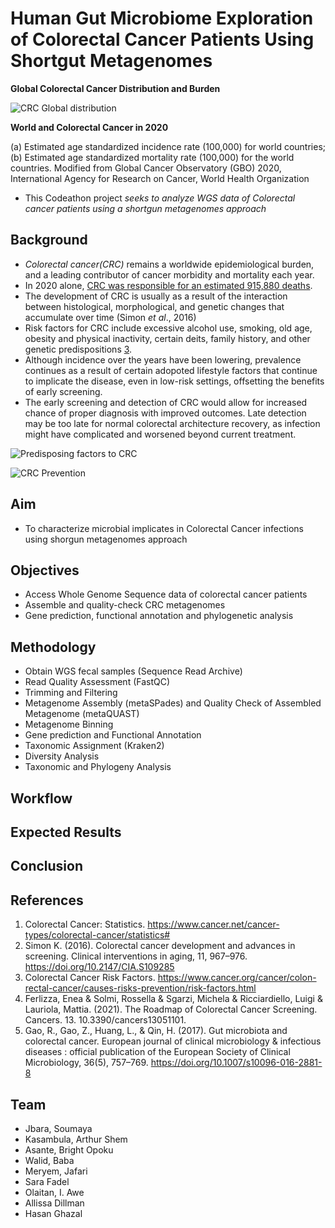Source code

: # Human Gut Microbiome Exploration of Colorectal Cancer Patients Using Shortgut Metagenomes

**Global Colorectal Cancer Distribution and Burden**

![CRC Global distribution](https://www.researchgate.net/publication/350679855/figure/fig1/AS:1010786403090432@1618001666089/World-and-colorectal-cancer-in-2020-a-Estimated-age-standardized-incidence-rate.png)

**World and Colorectal Cancer in 2020**

(a) Estimated age standardized incidence rate (100,000) for world countries; (b) Estimated age standardized mortality rate (100,000) for the world countries. Modified from Global Cancer Observatory (GBO) 2020, International Agency for Research on Cancer, World Health Organization 

* This Codeathon project _seeks to analyze WGS data of Colorectal cancer patients using a shortgun metagenomes approach_

## Background

* *Colorectal cancer(CRC)* remains a worldwide epidemiological burden, and a leading contributor of cancer morbidity and mortality each year. 
* In 2020 alone, [CRC was responsible for an estimated 915,880 deaths](https://www.cancer.net/cancer-types/colorectal-cancer/statistics#). 
* The development of CRC is usually as a result of the interaction between histological, morphological, and genetic changes that accumulate over time (Simon _et al_., 2016)
* Risk factors for CRC include excessive alcohol use, smoking, old age, obesity and physical inactivity, certain deits, family history, and other genetic predispositions [3](https://www.cancer.org/cancer/colon-rectal-cancer/causes-risks-prevention/risk-factors.html).
* Although incidence over the years have been lowering, prevalence continues as a result of certain adopoted lifestyle factors that continue to implicate the disease, even in low-risk settings, offsetting the benefits of early screening.
* The early screening and detection of CRC would allow for increased chance of proper diagnosis with improved outcomes. Late detection may be too late for normal colorectal architecture recovery, as infection might have complicated and worsened beyond current treatment.

![Predisposing factors to CRC](https://f6publishing.blob.core.windows.net/7920e3fb-54d9-482e-ac8e-556aa64f9d20/WJG-20-6055-g002.jpg)

![CRC Prevention](https://f6publishing.blob.core.windows.net/7920e3fb-54d9-482e-ac8e-556aa64f9d20/WJG-20-6055-g003.jpg)


## Aim
* To characterize microbial implicates in Colorectal Cancer infections using shorgun metagenomes approach

## Objectives
- Access Whole Genome Sequence data of colorectal cancer patients
- Assemble and quality-check CRC metagenomes
- Gene prediction, functional annotation and phylogenetic analysis

## Methodology
* Obtain WGS fecal samples (Sequence Read Archive)
* Read Quality Assessment (FastQC)
* Trimming and Filtering 
* Metagenome Assembly (metaSPades) and Quality Check of Assembled Metagenome (metaQUAST)
* Metagenome Binning
* Gene prediction and Functional Annotation
* Taxonomic Assignment (Kraken2)
* Diversity Analysis
* Taxonomic and Phylogeny Analysis

## Workflow 


## Expected Results


## Conclusion




## References

1. Colorectal Cancer: Statistics. https://www.cancer.net/cancer-types/colorectal-cancer/statistics#
2. Simon K. (2016). Colorectal cancer development and advances in screening. Clinical interventions in aging, 11, 967–976. https://doi.org/10.2147/CIA.S109285
3. Colorectal Cancer Risk Factors. https://www.cancer.org/cancer/colon-rectal-cancer/causes-risks-prevention/risk-factors.html
4. Ferlizza, Enea & Solmi, Rossella & Sgarzi, Michela & Ricciardiello, Luigi & Lauriola, Mattia. (2021). The Roadmap of Colorectal Cancer Screening. Cancers. 13. 10.3390/cancers13051101. 
5. Gao, R., Gao, Z., Huang, L., & Qin, H. (2017). Gut microbiota and colorectal cancer. European journal of clinical microbiology & infectious diseases : official publication of the European Society of Clinical Microbiology, 36(5), 757–769. https://doi.org/10.1007/s10096-016-2881-8

## Team
* Jbara, Soumaya
* Kasambula, Arthur Shem
* Asante, Bright Opoku
* Walid, Baba
* Meryem, Jafari
* Sara Fadel
* Olaitan, I. Awe
* Allissa Dillman
* Hasan Ghazal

········

**What needs to be done:** Without the pictures, set down every entry exactly.

**Answer section:**
Source code

: # Human Gut Microbiome Exploration of Colorectal Cancer Patients Using Shortgut Metagenomes

**Global Colorectal Cancer Distribution and Burden**

![CRC Global distribution](https://www.researchgate.net/publication/350679855/figure/fig1/AS:1010786403090432@1618001666089/World-and-colorectal-cancer-in-2020-a-Estimated-age-standardized-incidence-rate.png)

**World and Colorectal Cancer in 2020**

(a) Estimated age standardized incidence rate (100,000) for world countries; (b) Estimated age standardized mortality rate (100,000) for the world countries. Modified from Global Cancer Observatory (GBO) 2020, International Agency for Research on Cancer, World Health Organization 

* This Codeathon project _seeks to analyze WGS data of Colorectal cancer patients using a shortgun metagenomes approach_

## Background

* *Colorectal cancer(CRC)* remains a worldwide epidemiological burden, and a leading contributor of cancer morbidity and mortality each year. 
* In 2020 alone, [CRC was responsible for an estimated 915,880 deaths](https://www.cancer.net/cancer-types/colorectal-cancer/statistics#). 
* The development of CRC is usually as a result of the interaction between histological, morphological, and genetic changes that accumulate over time (Simon _et al_., 2016)
* Risk factors for CRC include excessive alcohol use, smoking, old age, obesity and physical inactivity, certain deits, family history, and other genetic predispositions [3](https://www.cancer.org/cancer/colon-rectal-cancer/causes-risks-prevention/risk-factors.html).
* Although incidence over the years have been lowering, prevalence continues as a result of certain adopoted lifestyle factors that continue to implicate the disease, even in low-risk settings, offsetting the benefits of early screening.
* The early screening and detection of CRC would allow for increased chance of proper diagnosis with improved outcomes. Late detection may be too late for normal colorectal architecture recovery, as infection might have complicated and worsened beyond current treatment.

![Predisposing factors to CRC](https://f6publishing.blob.core.windows.net/7920e3fb-54d9-482e-ac8e-556aa64f9d20/WJG-20-6055-g002.jpg)

![CRC Prevention](https://f6publishing.blob.core.windows.net/7920e3fb-54d9-482e-ac8e-556aa64f9d20/WJG-20-6055-g003.jpg)


## Aim
* To characterize microbial implicates in Colorectal Cancer infections using shorgun metagenomes approach

## Objectives
- Access Whole Genome Sequence data of colorectal cancer patients
- Assemble and quality-check CRC metagenomes
- Gene prediction, functional annotation and phylogenetic analysis

## Methodology
* Obtain WGS fecal samples (Sequence Read Archive)
* Read Quality Assessment (FastQC)
* Trimming and Filtering 
* Metagenome Assembly (metaSPades) and Quality Check of Assembled Metagenome (metaQUAST)
* Metagenome Binning
* Gene prediction and Functional Annotation
* Taxonomic Assignment (Kraken2)
* Diversity Analysis
* Taxonomic and Phylogeny Analysis

## Workflow 


## Expected Results


## Conclusion




## References

1. Colorectal Cancer: Statistics. https://www.cancer.net/cancer-types/colorectal-cancer/statistics#
2. Simon K. (2016). Colorectal cancer development and advances in screening. Clinical interventions in aging, 11, 967–976. https://doi.org/10.2147/CIA.S109285
3. Colorectal Cancer Risk Factors. https://www.cancer.org/cancer/colon-rectal-cancer/causes-risks-prevention/risk-factors.html
4. Ferlizza, Enea & Solmi, Rossella & Sgarzi, Michela & Ricciardiello, Luigi & Lauriola, Mattia. (2021). The Roadmap of Colorectal Cancer Screening. Cancers. 13. 10.3390/cancers13051101. 
5. Gao, R., Gao, Z., Huang, L., & Qin, H. (2017). Gut microbiota and colorectal cancer. European journal of clinical microbiology & infectious diseases : official publication of the European Society of Clinical Microbiology, 36(5), 757–769. https://doi.org/10.1007/s10096-016-2881-8

## Team
* Jbara, Soumaya
* Kasambula, Arthur Shem
* Asante, Bright Opoku
* Walid, Baba
* Meryem, Jafari
* Sara Fadel
* Olaitan, I. Awe
* Allissa Dillman
* Hasan Ghazal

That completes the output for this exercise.